- Date: February 21–28
- Edition: 10th
- Category: Grand Prix (Super Series)
- Draw: 64S / 32D
- Prize money: $200,000
- Location: La Quinta, California, U.S.
- Venue: La Quinta Resort and Club

Champions

Singles
- José Higueras

Doubles
- Brian Gottfried / Raúl Ramírez
| Indian Wells Masters |

= 1983 Congoleum Classic =

The 1983 Congoleum Classic was a men's tennis tournament played on outdoor hard courts. It was the 10th edition of the Indian Wells Masters and was part of the 1983 Volvo Grand Prix.
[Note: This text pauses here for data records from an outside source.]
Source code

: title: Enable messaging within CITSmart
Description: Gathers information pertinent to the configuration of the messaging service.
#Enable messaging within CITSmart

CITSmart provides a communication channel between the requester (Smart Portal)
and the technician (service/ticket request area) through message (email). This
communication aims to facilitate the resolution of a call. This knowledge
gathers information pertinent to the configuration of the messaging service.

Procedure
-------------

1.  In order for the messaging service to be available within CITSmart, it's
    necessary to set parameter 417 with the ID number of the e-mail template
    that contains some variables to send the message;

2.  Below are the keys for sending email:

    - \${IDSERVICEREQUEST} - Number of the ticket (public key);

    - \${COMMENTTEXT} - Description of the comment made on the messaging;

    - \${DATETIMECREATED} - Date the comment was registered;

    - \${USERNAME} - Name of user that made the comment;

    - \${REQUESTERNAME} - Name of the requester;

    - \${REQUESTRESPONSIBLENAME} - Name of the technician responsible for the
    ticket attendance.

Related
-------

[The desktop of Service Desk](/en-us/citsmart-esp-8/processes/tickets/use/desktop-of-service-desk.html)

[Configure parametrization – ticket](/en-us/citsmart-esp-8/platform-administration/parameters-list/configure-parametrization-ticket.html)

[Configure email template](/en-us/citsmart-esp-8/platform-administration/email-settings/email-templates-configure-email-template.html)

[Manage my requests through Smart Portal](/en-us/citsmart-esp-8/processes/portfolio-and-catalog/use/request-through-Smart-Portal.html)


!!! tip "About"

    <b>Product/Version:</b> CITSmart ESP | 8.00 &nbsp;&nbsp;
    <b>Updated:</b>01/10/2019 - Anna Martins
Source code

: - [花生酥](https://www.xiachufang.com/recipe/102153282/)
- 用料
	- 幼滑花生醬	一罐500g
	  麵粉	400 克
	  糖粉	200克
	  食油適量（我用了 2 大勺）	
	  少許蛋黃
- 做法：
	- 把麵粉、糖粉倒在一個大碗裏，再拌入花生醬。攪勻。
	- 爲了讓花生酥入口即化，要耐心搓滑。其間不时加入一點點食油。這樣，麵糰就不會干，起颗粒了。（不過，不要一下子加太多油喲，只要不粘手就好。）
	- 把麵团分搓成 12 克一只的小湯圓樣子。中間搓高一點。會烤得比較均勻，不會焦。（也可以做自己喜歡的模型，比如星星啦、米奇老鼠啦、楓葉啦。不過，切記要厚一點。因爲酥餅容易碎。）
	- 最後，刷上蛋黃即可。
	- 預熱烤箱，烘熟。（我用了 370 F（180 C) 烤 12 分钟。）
It was played at the La Quinta Resort and Club in La Quinta, California in the United States from February 21 through February 28, 1983. Third-seeded José Higueras won the singles title.

==Finals==
===Singles===

ESP José Higueras defeated USA Eliot Teltscher 6–4, 6–2
- It was Higueras' 1st title of the year and the 15th of his career.

===Doubles===

USA Brian Gottfried / MEX Raúl Ramírez defeated Tian Viljoen / Danie Visser 6–3, 6–3
- It was Gottfried's 1st title of the year and the 76th of his career. It was Ramirez's 1st title of the year and the 78th of his career.